A study on drug trends from the year 2000 to 2010 found dramatic shifts in the consumption of illicit drugs.
The study by the RAND Corporation found cocaine use fell by half from 2006 to 2010, while marijuana use increased by 30 percent over the same period. (Via Flickr / Torben Bjørn Hansen)
The same study found the U.S. spent an estimated $109 billion on cocaine, heroin, marijuana and methamphetamine consumption in 2010. That's more than was spent at either furniture or electronics and appliance stores.
HealthDay notes while the yearly amount spent on drugs stayed pretty consistent over the decade-long study, "spending patterns for certain drugs shifted. Much more was spent on cocaine than on marijuana in 2000, but that had reversed by 2010."
While those are some pretty staggering numbers, Businessweek notes there is a "great deal of uncertainty" in the study, and the figures could be off by huge amounts.
It points out, while the best estimate for spending on cocaine in 2010 is $28 billion, the possible range is anywhere from $18 billion to $44 billion.
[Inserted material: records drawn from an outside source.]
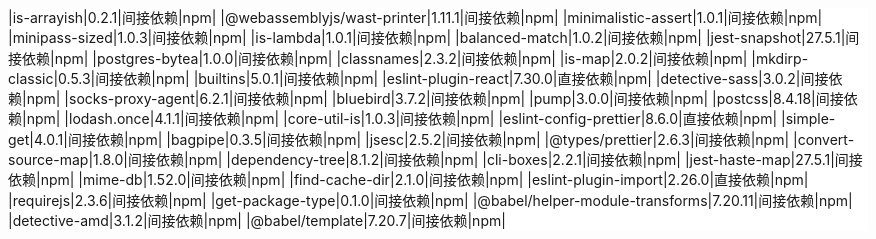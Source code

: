 |is-arrayish|0.2.1|间接依赖|npm|
|@webassemblyjs/wast-printer|1.11.1|间接依赖|npm|
|minimalistic-assert|1.0.1|间接依赖|npm|
|minipass-sized|1.0.3|间接依赖|npm|
|is-lambda|1.0.1|间接依赖|npm|
|balanced-match|1.0.2|间接依赖|npm|
|jest-snapshot|27.5.1|间接依赖|npm|
|postgres-bytea|1.0.0|间接依赖|npm|
|classnames|2.3.2|间接依赖|npm|
|is-map|2.0.2|间接依赖|npm|
|mkdirp-classic|0.5.3|间接依赖|npm|
|builtins|5.0.1|间接依赖|npm|
|eslint-plugin-react|7.30.0|直接依赖|npm|
|detective-sass|3.0.2|间接依赖|npm|
|socks-proxy-agent|6.2.1|间接依赖|npm|
|bluebird|3.7.2|间接依赖|npm|
|pump|3.0.0|间接依赖|npm|
|postcss|8.4.18|间接依赖|npm|
|lodash.once|4.1.1|间接依赖|npm|
|core-util-is|1.0.3|间接依赖|npm|
|eslint-config-prettier|8.6.0|直接依赖|npm|
|simple-get|4.0.1|间接依赖|npm|
|bagpipe|0.3.5|间接依赖|npm|
|jsesc|2.5.2|间接依赖|npm|
|@types/prettier|2.6.3|间接依赖|npm|
|convert-source-map|1.8.0|间接依赖|npm|
|dependency-tree|8.1.2|间接依赖|npm|
|cli-boxes|2.2.1|间接依赖|npm|
|jest-haste-map|27.5.1|间接依赖|npm|
|mime-db|1.52.0|间接依赖|npm|
|find-cache-dir|2.1.0|间接依赖|npm|
|eslint-plugin-import|2.26.0|直接依赖|npm|
|requirejs|2.3.6|间接依赖|npm|
|get-package-type|0.1.0|间接依赖|npm|
|@babel/helper-module-transforms|7.20.11|间接依赖|npm|
|detective-amd|3.1.2|间接依赖|npm|
|@babel/template|7.20.7|间接依赖|npm|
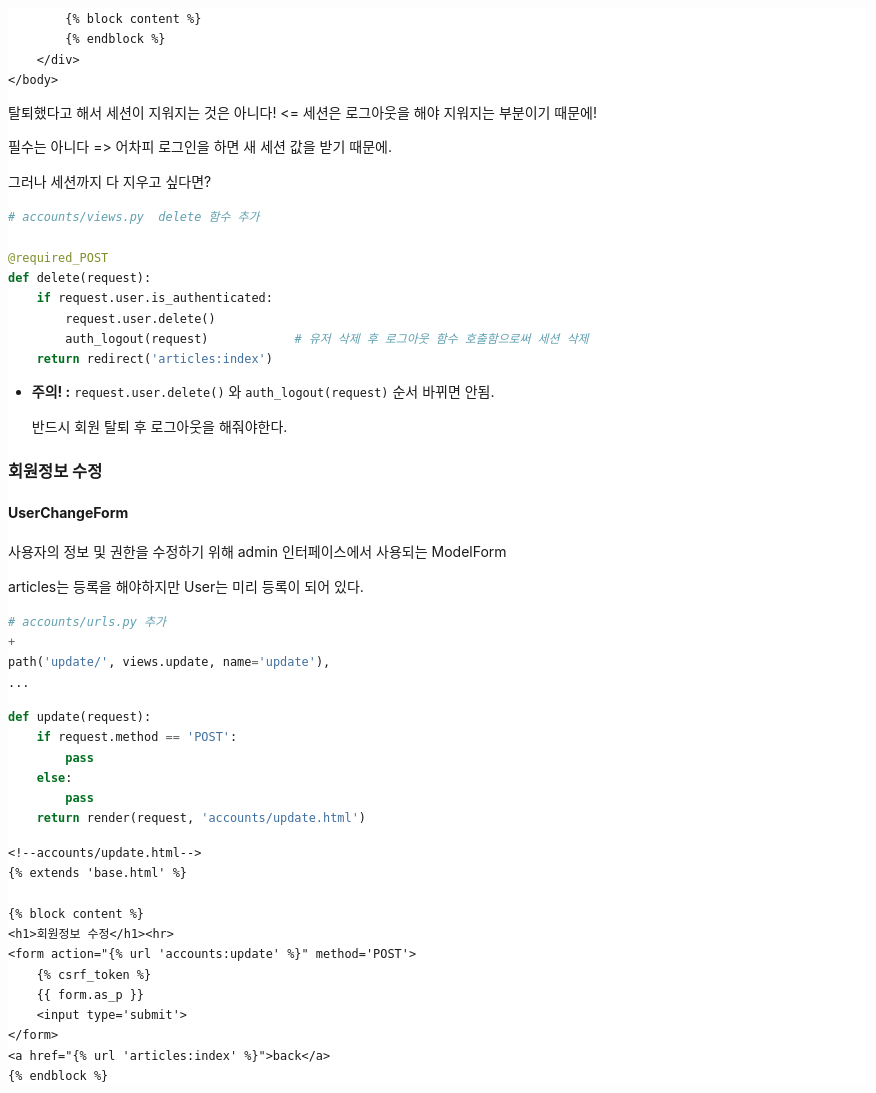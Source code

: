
 ```django
        {% block content %}
        {% endblock %}
    </div>
</body>
```

탈퇴했다고 해서 세션이 지워지는 것은 아니다! <= 세션은 로그아웃을 해야 지워지는 부분이기 때문에!

필수는 아니다 => 어차피 로그인을 하면 새 세션 값을 받기 때문에.

그러나 세션까지 다 지우고 싶다면?

```python
# accounts/views.py  delete 함수 추가

@required_POST 
def delete(request):
    if request.user.is_authenticated: 
    	request.user.delete()
        auth_logout(request)            # 유저 삭제 후 로그아웃 함수 호출함으로써 세션 삭제
    return redirect('articles:index')
```

- **주의! :** `request.user.delete()` 와 `auth_logout(request)` 순서 바뀌면 안됨.

  반드시 회원 탈퇴 후 로그아웃을 해줘야한다.





### 회원정보 수정

#### UserChangeForm

사용자의 정보 및 권한을 수정하기 위해 admin 인터페이스에서 사용되는 ModelForm

articles는 등록을 해야하지만 User는 미리 등록이 되어 있다.

```python
# accounts/urls.py 추가
+
path('update/', views.update, name='update'),
...
```

```python
def update(request):
    if request.method == 'POST':
        pass
    else:
        pass
    return render(request, 'accounts/update.html')
```

```django
<!--accounts/update.html-->
{% extends 'base.html' %}

{% block content %}
<h1>회원정보 수정</h1><hr>
<form action="{% url 'accounts:update' %}" method='POST'>
    {% csrf_token %}
    {{ form.as_p }}
    <input type='submit'>
</form>
<a href="{% url 'articles:index' %}">back</a>
{% endblock %}
```
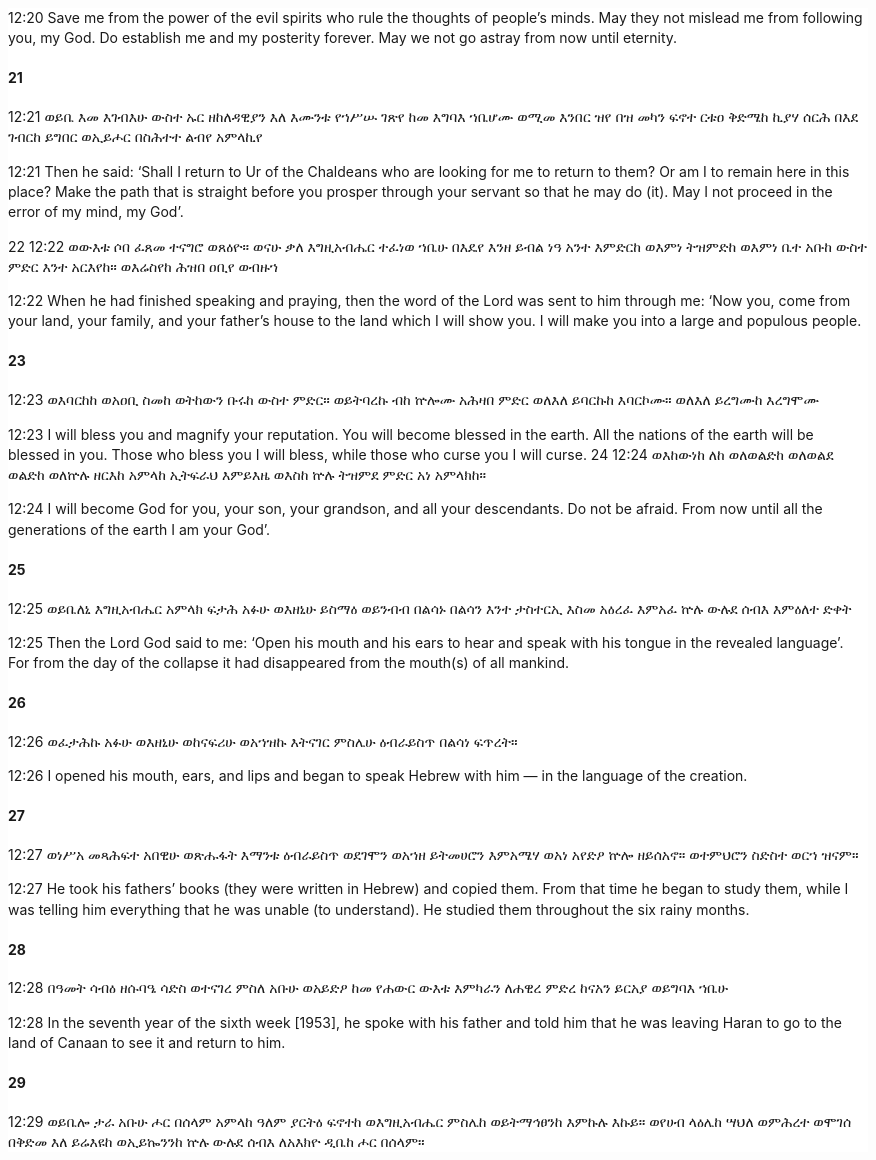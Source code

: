 12:20 Save me from the power of the evil spirits who rule the thoughts of people’s minds.
May they not mislead me from following you, my God.
Do establish me and my posterity forever.
May we not go astray from now until eternity.
#### 21
12:21 ወይቤ እመ እገብእሁ ውስተ ኡር ዘከለዳዊያን እለ እሙንቱ የኀሥሡ ገጽየ ከመ እግባእ ኀቤሆሙ ወሚመ እንበር ዝየ በዝ መካን ፍኖተ ርቱዐ ቅድሜከ ኪያሃ ሰርሕ በእደ ገብርከ ይግበር ወኢይሖር በስሕተተ ልብየ አምላኪየ

12:21 Then he said: ‘Shall I return to Ur of the Chaldeans who are looking for me to return to them? Or am I to remain here in this place? Make the path that is straight before you prosper through your servant so that he may do (it). May I not proceed in the error of my mind, my God’.

22
12:22 ወውእቱ ሶበ ፈጸመ ተናግሮ ወጸዕዮ። ወናሁ ቃለ እግዚአብሔር ተፈነወ ኀቤሁ በእዴየ እንዘ ይብል ነዓ አንተ እምድርከ ወእምነ ትዝምድከ ወእምነ ቤተ አቡከ ውስተ ምድር እንተ አርእየከ። ወእሬስየከ ሕዝበ ዐቢየ ወብዙኀ 

12:22 When he had finished speaking and praying, then the word of the Lord was sent to him through me: ‘Now you, come from your land, your family, and your father’s house to the land which I will show you. I will make you into a large and populous people. 
#### 23
12:23 ወእባርከከ ወአዐቢ ስመከ ወትከውን ቡሩከ ውስተ ምድር። ወይትባረኩ ብከ ኵሎሙ አሕዛበ ምድር ወለእለ ይባርኩከ እባርኮሙ። ወለእለ ይረግሙከ እረግሞሙ 

12:23 I will bless you and magnify your reputation. You will become blessed in the earth. All the nations of the earth will be blessed in you. Those who bless you I will bless, while those who curse you I will curse. 
24
12:24 ወእከውነከ ለከ ወለወልድከ ወለወልደ ወልድከ ወለኵሉ ዘርእከ አምላከ ኢትፍራህ እምይእዜ ወእስከ ኵሉ ትዝምደ ምድር አነ አምላክከ። 

12:24 I will become God for you, your son, your grandson, and all your descendants. Do not be afraid. From now until all the generations of the earth I am your God’. 
#### 25
12:25 ወይቤለኒ እግዚአብሔር አምላክ ፍታሕ አፉሁ ወእዘኒሁ ይስማዕ ወይንብብ በልሳኑ በልሳን እንተ ታስተርኢ እስመ አዕረፈ እምአፈ ኵሉ ውሉደ ሰብእ እምዕለተ ድቀት 

12:25 Then the Lord God said to me: ‘Open his mouth and his ears to hear and speak with his tongue in the revealed language’. For from the day of the collapse it had disappeared from the mouth(s) of all mankind. 
#### 26
12:26 ወፈታሕኩ አፉሁ ወእዘኒሁ ወከናፍሪሁ ወአኀዝኩ እትናገር ምስሌሁ ዕብራይስጥ በልሳነ ፍጥረት። 

12:26 I opened his mouth, ears, and lips and began to speak Hebrew with him — in the language of the creation. 
#### 27
12:27 ወነሥአ መጻሕፍተ አበዊሁ ወጽሑፋት እማንቱ ዕብራይስጥ ወደገሞን ወአኀዘ ይትመሀሮን እምአሜሃ ወአነ አየድዖ ኵሎ ዘይሰአኖ። ወተምህሮን ስድስተ ወርኀ ዝናም።

12:27 He took his fathers’ books (they were written in Hebrew) and copied them. From that time he began to study them, while I was telling him everything that he was unable (to understand). He studied them throughout the six rainy months.
#### 28
12:28 በዓመት ሳብዕ ዘሱባዔ ሳድስ ወተናገረ ምስለ አቡሁ ወአይድዖ ከመ የሐውር ውእቱ እምካራን ለሐዊረ ምድረ ከናአን ይርአያ ወይግባእ ኀቤሁ 

12:28 In the seventh year of the sixth week [1953], he spoke with his father and told him that he was leaving Haran to go to the land of Canaan to see it and return to him. 
#### 29
12:29 ወይቤሎ ታራ አቡሁ ሖር በሰላም አምላከ ዓለም ያርትዕ ፍኖተከ ወእግዚአብሔር ምስሌከ ወይትማኅፀንከ እምኩሉ እኩይ። ወየሀብ ላዕሌከ ሣህለ ወምሕረተ ወሞገሰ በቅድመ እለ ይሬእዩከ ወኢይኰንንከ ኵሉ ውሉደ ሰብእ ለአእክዮ ዲቤከ ሖር በሰላም። 
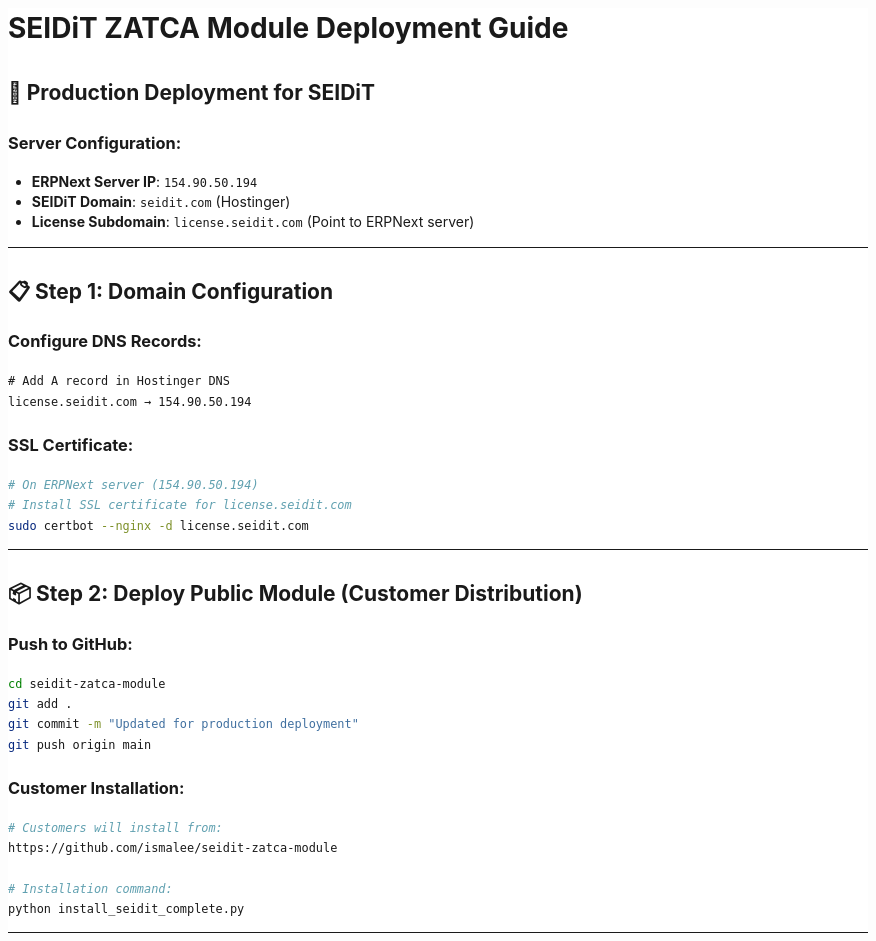 # SEIDiT ZATCA Module Deployment Guide

## 🚀 **Production Deployment for SEIDiT**

### **Server Configuration:**
- **ERPNext Server IP**: `154.90.50.194`
- **SEIDiT Domain**: `seidit.com` (Hostinger)
- **License Subdomain**: `license.seidit.com` (Point to ERPNext server)

---

## 📋 **Step 1: Domain Configuration**

### **Configure DNS Records:**
```
# Add A record in Hostinger DNS
license.seidit.com → 154.90.50.194
```

### **SSL Certificate:**
```bash
# On ERPNext server (154.90.50.194)
# Install SSL certificate for license.seidit.com
sudo certbot --nginx -d license.seidit.com
```

---

## 📦 **Step 2: Deploy Public Module (Customer Distribution)**

### **Push to GitHub:**
```bash
cd seidit-zatca-module
git add .
git commit -m "Updated for production deployment"
git push origin main
```

### **Customer Installation:**
```bash
# Customers will install from:
https://github.com/ismalee/seidit-zatca-module

# Installation command:
python install_seidit_complete.py
```

---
"No one's scanning a bar code when they hand over a bag of coke, and criminal enterprises don't fill out economic data surveys."
Still, the study's lead author said in a press release the research is "critical for evaluating policies, making decisions about treatment funding and understanding the drug revenues going to criminal organizations."
That press release acknowledges the study doesn't take into account the recent reported spike in heroin use or the effect of the legalization of marijuana in Colorado and Washington. The full report was published on the White House Office of National Drug Control Policy website.